Standing and Class Certification Defenses

Standing and class certification issues can be roadblocks to the success of any class action. As to standing, Article III of the U.S. Constitution implicates three elements: (i) an injury in fact (ii) that is fairly traceable to the challenged conduct of the defendant and (iii) that is likely to be redressed by a favorable judicial decision. Accordingly, a strategic decision is whether to raise standing in opposition to the class certification motion by the lead plaintiff or as part of a motion to dismiss. 

Where the complaint indicates only a purchase made sometime in the class period, the purchaser may not have purchased in the ICO (which may have excluded U.S. individuals). Therefore, defendants might seek limited discovery on the lead plaintiff’s standing and other class issues before any motion for class certification is considered, and before any substantive motion to dismiss on the other grounds noted above. Indeed, several courts in the Southern District of New York have cited a “growing consensus” among lower courts “that class certification is ‘logically antecedent,’ where its outcome will affect the Article III standing determination, and the weight of authority holds that in general class certification should come first [before a motion to dismiss].” “In other words, when ‘class certification is the source of the potential standing problems, class certification should precede the standing inquiry.’” 

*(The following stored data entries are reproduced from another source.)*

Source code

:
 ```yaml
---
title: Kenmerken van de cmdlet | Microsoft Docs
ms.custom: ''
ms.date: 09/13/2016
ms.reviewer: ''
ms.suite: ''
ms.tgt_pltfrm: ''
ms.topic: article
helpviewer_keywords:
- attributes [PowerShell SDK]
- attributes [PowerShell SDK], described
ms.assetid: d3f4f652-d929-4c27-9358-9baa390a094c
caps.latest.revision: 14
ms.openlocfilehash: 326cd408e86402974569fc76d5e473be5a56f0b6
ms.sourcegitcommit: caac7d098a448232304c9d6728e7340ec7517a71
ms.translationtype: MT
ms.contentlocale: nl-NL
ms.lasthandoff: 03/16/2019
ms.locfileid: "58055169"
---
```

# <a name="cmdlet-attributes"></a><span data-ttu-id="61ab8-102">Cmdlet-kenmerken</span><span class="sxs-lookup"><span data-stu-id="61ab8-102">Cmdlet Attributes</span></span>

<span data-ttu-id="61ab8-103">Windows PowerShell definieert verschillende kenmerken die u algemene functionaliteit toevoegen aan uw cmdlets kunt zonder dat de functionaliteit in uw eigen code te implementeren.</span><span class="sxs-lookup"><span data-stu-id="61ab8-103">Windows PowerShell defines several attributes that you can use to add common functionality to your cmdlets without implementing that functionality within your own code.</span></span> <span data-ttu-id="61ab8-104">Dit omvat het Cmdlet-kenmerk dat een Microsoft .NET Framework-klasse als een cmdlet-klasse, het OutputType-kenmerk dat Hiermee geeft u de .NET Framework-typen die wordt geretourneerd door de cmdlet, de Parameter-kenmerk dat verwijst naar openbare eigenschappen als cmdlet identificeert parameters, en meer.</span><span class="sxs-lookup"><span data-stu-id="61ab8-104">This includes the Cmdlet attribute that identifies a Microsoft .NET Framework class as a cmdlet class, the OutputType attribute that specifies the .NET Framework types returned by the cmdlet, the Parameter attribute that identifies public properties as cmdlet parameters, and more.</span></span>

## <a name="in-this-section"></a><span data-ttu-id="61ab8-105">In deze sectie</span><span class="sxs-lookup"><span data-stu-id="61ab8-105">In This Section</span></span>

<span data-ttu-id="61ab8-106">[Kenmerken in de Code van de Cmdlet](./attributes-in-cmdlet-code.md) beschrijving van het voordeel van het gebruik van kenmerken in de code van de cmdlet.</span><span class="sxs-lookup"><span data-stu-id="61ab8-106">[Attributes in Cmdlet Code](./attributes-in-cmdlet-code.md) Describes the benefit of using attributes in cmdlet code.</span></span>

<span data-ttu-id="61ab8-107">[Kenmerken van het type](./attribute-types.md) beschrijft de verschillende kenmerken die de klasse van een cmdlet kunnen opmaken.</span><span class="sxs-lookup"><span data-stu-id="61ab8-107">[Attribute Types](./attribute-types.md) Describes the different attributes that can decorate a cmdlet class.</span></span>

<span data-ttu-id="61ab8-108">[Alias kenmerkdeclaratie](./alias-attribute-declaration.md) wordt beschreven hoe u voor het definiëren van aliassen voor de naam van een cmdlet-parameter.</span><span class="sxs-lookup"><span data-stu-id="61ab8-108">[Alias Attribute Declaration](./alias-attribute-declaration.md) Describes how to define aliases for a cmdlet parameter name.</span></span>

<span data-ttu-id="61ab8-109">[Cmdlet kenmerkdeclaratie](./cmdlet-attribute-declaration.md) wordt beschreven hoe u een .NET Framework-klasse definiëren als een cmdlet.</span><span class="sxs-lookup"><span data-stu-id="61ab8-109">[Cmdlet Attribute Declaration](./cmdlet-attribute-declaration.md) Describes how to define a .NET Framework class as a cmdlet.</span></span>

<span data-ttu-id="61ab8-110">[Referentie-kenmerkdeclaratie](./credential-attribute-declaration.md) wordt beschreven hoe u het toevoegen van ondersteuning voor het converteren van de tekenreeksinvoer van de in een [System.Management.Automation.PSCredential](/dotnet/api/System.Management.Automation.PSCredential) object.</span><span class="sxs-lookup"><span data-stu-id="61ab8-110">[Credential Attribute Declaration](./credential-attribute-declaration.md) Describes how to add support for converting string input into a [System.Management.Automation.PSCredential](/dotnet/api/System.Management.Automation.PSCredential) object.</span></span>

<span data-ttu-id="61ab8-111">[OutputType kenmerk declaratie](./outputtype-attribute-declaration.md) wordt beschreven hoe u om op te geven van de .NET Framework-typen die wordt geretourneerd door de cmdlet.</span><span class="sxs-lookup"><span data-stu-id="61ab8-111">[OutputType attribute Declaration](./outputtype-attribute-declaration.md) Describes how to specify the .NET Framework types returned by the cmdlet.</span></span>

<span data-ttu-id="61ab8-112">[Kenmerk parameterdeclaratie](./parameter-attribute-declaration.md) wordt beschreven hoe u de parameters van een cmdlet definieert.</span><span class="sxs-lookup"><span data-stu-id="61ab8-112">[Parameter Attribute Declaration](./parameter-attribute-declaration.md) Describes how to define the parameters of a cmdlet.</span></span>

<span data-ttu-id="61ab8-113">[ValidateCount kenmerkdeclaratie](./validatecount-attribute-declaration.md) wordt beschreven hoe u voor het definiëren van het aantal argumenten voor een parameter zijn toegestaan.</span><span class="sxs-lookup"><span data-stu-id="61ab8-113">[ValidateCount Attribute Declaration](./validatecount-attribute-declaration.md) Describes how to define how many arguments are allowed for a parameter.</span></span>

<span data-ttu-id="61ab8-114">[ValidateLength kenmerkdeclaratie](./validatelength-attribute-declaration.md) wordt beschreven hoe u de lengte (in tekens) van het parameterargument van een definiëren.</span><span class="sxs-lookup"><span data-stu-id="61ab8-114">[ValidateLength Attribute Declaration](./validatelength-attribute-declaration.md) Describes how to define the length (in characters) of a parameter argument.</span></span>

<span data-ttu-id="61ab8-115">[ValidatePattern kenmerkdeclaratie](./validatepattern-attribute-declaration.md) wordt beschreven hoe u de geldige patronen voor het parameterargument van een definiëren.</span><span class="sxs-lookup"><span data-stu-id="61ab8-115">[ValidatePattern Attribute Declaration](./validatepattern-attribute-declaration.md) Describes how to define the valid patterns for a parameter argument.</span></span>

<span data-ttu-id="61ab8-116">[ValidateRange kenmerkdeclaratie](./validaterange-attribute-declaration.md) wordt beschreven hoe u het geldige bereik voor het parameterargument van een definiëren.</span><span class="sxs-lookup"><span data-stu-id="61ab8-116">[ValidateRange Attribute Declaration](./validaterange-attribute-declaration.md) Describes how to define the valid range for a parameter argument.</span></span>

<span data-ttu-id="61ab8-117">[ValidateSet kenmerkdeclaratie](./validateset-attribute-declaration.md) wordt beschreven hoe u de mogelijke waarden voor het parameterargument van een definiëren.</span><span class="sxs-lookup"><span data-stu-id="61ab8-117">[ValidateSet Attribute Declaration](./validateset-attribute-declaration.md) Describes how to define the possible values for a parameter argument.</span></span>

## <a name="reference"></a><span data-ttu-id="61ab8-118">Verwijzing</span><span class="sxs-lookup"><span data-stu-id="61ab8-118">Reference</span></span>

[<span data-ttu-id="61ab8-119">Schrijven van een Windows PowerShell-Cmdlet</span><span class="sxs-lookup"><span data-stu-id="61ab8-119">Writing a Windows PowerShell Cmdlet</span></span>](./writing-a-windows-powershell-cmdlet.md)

Discovery could be pivotal not only to prove or disprove a lead plaintiff’s participation in the ICO but also to show the lead plaintiff’s sophistication. If discovery reveals the lead plaintiff’s Ethereum public key, for example, analytics may show his or her blockchain activity reflects a certain sophistication with ICOs, tokens and blockchain. That sophistication could then be used to demonstrate reasonable knowledge that the token was a “security” in advance of the issuance of the Framework on April 3, 2019. Blockchain analytics may also reveal information about the lead plaintiff’s relationships with cryptocurrency exchanges and other ICOs (including with respect to other class action suits filed in April 2020) that may be useful in challenging his or her standing or adequacy as a class representative.

Finally, when a motion for class certification is made, the plaintiff has the burden to establish he or she has met the requirements of numerosity, commonality, typicality and adequacy of representation. He or she also must show that common questions of law and fact prevail among the class and that a class action is a superior method for redress for the class. However, the Second Circuit has recognized that Rule 23 also has an implied requirement of “ascertainability,” which demands that a class be “sufficiently definite.” In other words, the court must determine whether it is “administratively feasible … to determine whether a particular individual is a [class] member. A class is ascertainable when defined by objective criteria that are administratively feasible and when identifying its members would not require a mini-hearing on the merits of each case.” 

Blockchain by its very nature is pseudonymous with respect to the parties to a particular transaction. But there must be some way to identify the class in order for a class to be certified. This may support a separate basis for defendants opposing the certification of the class. However, ascertainability is a “modest threshold” of proof for the lead plaintiff to meet. And in the Second Circuit, 40 or more members are sufficient to satisfy the numerosity requirement. Accordingly, the other factors for establishing class certification will require individual analysis, as the courts of the Second Circuit have undertaken. 

Conclusion

 The 11 ICO lawsuits filed on April 3, 2020, raise a variety of complex legal issues involving the statute of limitations, personal jurisdiction, subject matter jurisdiction and class action requirements. It will be interesting to see how the various assigned judges in the Southern District of New York grapple with these cases. In any event, the cases will be important to watch because the outcomes may affect the extent and viability of future class actions claims against both U.S.- and foreign-based blockchain market participants.